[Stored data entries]
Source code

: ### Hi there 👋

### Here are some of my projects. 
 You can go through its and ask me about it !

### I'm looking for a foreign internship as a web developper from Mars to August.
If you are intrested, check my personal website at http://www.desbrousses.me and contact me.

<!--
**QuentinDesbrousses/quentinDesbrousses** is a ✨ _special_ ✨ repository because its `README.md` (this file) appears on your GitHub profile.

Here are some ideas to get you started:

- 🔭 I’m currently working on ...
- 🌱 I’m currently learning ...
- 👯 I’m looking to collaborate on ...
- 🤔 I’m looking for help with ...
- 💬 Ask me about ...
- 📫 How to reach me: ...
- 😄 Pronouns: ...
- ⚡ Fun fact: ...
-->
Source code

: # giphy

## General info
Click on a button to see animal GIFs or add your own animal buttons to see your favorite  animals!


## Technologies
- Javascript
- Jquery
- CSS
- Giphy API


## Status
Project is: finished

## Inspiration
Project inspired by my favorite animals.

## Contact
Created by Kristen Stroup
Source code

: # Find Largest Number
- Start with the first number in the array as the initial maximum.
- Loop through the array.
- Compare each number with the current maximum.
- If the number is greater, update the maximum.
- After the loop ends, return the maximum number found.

...

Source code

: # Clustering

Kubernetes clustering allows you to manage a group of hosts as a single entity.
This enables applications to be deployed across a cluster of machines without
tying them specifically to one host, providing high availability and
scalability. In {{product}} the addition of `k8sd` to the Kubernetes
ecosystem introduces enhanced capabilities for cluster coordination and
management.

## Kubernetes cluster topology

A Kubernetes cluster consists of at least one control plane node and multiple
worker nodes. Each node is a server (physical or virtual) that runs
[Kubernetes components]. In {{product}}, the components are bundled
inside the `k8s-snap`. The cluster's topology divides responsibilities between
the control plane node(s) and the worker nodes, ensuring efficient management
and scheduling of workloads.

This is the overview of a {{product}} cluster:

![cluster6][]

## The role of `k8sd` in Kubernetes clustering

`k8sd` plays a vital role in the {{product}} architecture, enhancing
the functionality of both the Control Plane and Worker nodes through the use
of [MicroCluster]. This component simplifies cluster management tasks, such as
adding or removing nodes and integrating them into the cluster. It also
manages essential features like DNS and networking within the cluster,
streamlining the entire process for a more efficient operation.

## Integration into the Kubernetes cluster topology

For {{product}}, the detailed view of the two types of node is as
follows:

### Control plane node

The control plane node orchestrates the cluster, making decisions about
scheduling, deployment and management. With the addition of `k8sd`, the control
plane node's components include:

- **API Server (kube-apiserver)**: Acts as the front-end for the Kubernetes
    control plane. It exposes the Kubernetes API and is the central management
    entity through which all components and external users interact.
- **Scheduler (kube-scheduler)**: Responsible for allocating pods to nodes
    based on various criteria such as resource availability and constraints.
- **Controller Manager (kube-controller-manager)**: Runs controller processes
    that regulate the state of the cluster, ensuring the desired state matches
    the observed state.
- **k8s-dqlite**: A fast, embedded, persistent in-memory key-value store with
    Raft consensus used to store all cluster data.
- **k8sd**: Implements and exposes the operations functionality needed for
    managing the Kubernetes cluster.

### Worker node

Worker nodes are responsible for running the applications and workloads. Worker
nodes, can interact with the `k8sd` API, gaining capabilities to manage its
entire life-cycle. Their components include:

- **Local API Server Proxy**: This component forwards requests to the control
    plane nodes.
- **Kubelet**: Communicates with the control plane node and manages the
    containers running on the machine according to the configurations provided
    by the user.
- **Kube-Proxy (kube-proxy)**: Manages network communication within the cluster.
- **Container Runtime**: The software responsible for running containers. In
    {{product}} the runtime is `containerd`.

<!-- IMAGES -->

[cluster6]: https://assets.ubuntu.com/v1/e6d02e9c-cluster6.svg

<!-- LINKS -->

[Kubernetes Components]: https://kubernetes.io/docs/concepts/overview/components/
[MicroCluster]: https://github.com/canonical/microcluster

...

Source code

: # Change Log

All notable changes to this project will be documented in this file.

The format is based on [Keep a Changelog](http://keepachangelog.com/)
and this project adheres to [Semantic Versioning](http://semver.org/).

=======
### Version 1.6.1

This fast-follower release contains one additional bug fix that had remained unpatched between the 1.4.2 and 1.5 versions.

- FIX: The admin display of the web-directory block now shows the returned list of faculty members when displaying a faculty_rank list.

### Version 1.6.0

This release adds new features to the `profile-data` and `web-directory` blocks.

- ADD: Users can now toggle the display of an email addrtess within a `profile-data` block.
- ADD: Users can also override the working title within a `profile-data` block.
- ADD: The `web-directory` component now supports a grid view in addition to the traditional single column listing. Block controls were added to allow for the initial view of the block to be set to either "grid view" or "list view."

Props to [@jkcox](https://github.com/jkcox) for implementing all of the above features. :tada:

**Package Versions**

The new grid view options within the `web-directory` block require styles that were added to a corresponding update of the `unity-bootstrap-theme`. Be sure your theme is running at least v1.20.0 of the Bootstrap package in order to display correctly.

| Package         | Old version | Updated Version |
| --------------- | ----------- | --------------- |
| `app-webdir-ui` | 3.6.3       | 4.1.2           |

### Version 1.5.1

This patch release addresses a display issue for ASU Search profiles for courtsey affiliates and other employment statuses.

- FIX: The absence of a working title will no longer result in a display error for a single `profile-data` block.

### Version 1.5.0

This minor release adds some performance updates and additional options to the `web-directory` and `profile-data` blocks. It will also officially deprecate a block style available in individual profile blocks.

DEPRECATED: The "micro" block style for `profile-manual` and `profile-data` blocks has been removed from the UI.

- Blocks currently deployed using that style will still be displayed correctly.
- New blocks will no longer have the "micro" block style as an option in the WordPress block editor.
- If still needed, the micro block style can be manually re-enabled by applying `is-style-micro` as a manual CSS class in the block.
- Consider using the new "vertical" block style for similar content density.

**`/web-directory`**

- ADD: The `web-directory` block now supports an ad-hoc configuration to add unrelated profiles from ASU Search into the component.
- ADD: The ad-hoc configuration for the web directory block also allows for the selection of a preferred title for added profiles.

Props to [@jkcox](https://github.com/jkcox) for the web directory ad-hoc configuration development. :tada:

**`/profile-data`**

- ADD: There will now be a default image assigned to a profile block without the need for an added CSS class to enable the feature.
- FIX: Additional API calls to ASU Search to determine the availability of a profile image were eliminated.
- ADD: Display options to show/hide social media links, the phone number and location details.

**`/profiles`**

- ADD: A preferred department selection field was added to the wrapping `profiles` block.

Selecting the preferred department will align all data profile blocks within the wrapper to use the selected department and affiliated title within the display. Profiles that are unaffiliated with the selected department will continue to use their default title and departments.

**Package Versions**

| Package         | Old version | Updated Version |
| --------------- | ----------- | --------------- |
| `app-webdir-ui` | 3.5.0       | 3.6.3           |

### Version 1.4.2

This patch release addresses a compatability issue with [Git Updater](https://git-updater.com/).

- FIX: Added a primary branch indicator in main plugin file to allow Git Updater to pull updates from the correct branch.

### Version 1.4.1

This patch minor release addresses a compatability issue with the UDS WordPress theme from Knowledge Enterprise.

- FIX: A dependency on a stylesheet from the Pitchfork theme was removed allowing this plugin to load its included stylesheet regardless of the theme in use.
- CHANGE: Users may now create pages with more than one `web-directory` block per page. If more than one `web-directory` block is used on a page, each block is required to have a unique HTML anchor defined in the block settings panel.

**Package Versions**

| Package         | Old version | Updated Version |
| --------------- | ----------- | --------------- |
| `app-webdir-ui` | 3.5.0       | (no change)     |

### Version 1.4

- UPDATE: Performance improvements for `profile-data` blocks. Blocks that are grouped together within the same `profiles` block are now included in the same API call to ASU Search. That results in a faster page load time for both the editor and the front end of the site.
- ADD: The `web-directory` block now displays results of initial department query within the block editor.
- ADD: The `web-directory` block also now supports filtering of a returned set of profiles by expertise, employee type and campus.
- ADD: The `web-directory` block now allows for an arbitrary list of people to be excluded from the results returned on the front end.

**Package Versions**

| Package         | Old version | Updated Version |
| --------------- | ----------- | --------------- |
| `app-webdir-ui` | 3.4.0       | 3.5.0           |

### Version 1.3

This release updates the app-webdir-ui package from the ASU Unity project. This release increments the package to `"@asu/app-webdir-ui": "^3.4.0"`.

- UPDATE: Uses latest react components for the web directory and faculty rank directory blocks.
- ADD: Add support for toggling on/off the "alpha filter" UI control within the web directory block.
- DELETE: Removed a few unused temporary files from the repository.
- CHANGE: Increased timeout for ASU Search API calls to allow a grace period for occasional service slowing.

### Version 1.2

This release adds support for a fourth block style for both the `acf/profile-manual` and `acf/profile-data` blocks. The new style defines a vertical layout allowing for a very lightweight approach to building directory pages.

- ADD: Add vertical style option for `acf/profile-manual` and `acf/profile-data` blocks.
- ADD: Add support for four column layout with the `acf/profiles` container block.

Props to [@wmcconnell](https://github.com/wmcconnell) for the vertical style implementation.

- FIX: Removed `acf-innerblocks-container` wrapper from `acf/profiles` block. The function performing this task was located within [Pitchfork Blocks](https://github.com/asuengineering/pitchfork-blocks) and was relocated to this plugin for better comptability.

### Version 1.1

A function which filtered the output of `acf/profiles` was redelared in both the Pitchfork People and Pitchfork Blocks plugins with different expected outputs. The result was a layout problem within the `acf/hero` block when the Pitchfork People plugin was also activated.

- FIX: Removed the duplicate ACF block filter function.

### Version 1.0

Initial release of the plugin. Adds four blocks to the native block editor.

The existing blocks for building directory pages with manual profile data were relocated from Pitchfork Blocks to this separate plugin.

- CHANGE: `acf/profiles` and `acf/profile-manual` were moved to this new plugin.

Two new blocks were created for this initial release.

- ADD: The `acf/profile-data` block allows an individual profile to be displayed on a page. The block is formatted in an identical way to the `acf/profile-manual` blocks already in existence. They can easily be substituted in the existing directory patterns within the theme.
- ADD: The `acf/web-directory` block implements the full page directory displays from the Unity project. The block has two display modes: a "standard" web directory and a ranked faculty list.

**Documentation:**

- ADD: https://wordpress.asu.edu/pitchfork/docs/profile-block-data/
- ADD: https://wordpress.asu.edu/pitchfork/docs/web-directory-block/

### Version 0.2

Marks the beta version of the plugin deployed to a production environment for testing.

◆ **TRY IT**: Copy out, exactly and alone, the lines of the entries above between the ones holding "- **Kube-Proxy (kube-proxy)**: Manages" and "[MicroCluster]: https://github.com/canonical/microcluster", inclusive.

◆ **EXERCISE SOLUTION**:
- **Kube-Proxy (kube-proxy)**: Manages network communication within the cluster.
- **Container Runtime**: The software responsible for running containers. In
    {{product}} the runtime is `containerd`.

<!-- IMAGES -->

[cluster6]: https://assets.ubuntu.com/v1/e6d02e9c-cluster6.svg

<!-- LINKS -->

[Kubernetes Components]: https://kubernetes.io/docs/concepts/overview/components/
[MicroCluster]: https://github.com/canonical/microcluster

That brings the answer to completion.